Meat on Charcoals (Hebrew: בשר על גבי גחלים) is a lost work about Jewish Halakha, quoted since as early as the 11th century.

There are some dozens quotes from it, some in printed books and some still in manuscript.

The origin of the name is the Talmud, talking about the Takkanah of Bishul Yisrael. "If Yisrael have put meat on charcoals and goy came and turned it over - Kosher."

Yaakov ben Moshe Levi Moelin wrote: "One book is called meat on charcoals because what's written in it has sense and taste like meat grilled on charcoals".

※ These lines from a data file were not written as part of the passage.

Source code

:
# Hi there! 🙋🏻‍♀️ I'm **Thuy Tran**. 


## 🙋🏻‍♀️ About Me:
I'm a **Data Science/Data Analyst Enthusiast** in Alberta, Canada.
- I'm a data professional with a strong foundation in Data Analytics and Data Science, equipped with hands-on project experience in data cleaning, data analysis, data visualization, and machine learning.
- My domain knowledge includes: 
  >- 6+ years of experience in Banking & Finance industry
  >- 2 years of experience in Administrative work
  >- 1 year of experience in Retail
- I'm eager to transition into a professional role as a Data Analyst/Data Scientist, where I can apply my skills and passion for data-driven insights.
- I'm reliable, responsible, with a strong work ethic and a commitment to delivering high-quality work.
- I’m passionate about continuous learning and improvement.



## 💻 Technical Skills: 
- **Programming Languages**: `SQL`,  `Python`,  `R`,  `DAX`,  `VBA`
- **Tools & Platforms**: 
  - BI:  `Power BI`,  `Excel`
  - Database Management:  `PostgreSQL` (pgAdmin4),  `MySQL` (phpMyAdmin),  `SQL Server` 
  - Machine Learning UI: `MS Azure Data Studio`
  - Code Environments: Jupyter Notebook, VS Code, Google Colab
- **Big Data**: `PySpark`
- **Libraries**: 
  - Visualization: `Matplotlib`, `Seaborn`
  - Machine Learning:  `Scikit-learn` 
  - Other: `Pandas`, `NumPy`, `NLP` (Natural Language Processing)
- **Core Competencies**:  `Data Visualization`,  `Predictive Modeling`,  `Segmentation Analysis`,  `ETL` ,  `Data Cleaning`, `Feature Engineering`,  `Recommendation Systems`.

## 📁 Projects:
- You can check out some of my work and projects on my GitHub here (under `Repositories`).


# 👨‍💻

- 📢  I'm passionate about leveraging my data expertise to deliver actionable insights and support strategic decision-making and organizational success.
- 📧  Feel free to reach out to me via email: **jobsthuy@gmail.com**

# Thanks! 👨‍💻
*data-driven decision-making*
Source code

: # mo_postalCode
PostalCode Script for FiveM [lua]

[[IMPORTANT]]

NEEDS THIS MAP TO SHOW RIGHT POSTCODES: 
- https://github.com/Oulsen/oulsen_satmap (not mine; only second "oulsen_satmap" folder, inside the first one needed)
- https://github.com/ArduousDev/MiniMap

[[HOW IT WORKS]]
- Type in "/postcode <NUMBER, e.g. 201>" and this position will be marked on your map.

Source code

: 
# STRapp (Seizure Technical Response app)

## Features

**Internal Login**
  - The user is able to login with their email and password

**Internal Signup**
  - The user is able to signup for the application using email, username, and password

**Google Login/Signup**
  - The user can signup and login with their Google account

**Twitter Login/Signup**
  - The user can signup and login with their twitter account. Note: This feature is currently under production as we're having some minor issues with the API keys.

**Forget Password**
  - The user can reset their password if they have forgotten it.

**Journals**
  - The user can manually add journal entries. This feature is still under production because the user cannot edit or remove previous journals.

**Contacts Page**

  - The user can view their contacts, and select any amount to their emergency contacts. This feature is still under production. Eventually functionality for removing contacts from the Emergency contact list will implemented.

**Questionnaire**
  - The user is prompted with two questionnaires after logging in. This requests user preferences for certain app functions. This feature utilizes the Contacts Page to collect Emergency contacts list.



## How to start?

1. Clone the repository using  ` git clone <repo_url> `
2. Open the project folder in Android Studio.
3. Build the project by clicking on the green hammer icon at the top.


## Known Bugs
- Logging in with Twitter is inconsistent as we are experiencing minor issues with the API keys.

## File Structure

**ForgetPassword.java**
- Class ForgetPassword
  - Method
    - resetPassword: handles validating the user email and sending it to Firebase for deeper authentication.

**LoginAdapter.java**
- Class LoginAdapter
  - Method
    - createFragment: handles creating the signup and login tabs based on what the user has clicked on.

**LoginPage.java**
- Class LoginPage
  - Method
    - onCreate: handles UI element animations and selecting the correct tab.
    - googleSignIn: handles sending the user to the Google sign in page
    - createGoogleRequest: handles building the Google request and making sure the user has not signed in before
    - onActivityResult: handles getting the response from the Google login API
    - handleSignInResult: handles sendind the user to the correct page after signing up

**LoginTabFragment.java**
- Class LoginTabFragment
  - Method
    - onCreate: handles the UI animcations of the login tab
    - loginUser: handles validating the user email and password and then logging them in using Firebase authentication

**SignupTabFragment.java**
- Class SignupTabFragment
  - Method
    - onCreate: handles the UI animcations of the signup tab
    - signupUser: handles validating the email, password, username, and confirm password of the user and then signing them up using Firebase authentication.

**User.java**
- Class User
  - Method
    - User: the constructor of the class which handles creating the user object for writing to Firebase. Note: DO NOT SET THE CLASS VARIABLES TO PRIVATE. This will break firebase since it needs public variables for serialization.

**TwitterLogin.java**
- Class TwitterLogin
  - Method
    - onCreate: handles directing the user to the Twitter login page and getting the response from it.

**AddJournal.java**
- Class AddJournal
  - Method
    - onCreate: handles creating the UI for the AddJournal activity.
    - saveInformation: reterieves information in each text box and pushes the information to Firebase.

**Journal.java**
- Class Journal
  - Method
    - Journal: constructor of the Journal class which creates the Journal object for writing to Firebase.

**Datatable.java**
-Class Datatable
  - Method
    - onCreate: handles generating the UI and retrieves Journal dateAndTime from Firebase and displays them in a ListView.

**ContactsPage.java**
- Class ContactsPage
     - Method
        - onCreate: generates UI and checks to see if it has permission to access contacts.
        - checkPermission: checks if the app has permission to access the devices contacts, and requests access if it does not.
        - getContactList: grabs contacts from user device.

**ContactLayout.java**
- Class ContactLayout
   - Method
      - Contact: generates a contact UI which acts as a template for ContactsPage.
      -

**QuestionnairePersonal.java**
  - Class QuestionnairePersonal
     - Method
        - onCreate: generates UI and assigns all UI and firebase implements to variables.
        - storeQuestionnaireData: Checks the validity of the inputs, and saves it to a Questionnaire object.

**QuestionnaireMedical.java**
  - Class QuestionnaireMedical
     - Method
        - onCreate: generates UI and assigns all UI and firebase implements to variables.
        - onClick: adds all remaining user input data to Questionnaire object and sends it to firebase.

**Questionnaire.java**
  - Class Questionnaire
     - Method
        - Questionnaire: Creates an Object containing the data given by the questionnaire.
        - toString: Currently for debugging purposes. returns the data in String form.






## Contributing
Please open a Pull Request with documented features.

Chaim Yosef David Azulai wrote: "And this book was called so because it has taste like meat on coals".
 
The identity of the author is unknown. In one manuscript, "The Big Mordechay Notes", it was attributed to a rabbi named "Rav Bibi Gaon".

There was another rabbi with a similar name, Rav Bibi HaLevi, a gaon in Sura between 777 and 788, but the book cites later Geonim like Natronai ben Hilai and Nahshon ben Zadok, so he wasn't the author of the book.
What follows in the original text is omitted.